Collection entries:
%%
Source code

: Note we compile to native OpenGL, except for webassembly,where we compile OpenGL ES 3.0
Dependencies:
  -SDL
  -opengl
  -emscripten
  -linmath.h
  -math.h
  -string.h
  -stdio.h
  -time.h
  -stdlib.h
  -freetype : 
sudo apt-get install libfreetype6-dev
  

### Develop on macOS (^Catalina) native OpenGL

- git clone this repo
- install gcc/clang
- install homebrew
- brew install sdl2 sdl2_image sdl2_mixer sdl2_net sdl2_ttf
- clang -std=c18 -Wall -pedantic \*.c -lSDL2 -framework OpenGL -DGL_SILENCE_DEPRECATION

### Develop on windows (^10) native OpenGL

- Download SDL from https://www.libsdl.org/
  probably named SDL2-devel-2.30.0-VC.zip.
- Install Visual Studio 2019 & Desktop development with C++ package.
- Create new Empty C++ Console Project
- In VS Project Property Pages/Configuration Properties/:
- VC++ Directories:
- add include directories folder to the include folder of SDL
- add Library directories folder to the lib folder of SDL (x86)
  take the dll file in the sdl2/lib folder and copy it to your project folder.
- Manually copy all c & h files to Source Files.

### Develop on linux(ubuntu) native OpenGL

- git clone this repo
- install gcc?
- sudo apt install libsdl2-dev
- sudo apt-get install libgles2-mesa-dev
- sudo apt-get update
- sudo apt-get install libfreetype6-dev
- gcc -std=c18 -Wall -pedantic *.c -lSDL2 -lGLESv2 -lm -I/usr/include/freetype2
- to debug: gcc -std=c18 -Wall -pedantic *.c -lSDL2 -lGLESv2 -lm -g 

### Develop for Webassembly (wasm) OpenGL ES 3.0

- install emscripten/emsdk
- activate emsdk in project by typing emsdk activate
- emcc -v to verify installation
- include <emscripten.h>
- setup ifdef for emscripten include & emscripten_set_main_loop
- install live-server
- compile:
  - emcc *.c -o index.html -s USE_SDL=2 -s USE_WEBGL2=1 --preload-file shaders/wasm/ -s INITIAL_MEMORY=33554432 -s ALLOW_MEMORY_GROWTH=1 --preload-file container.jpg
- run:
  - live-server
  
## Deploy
%%
Exercise brief: All lines above that include the word "emsdk" should be located and copied.

Reply to the exercise:
- install emscripten/emsdk
- activate emsdk in project by typing emsdk activate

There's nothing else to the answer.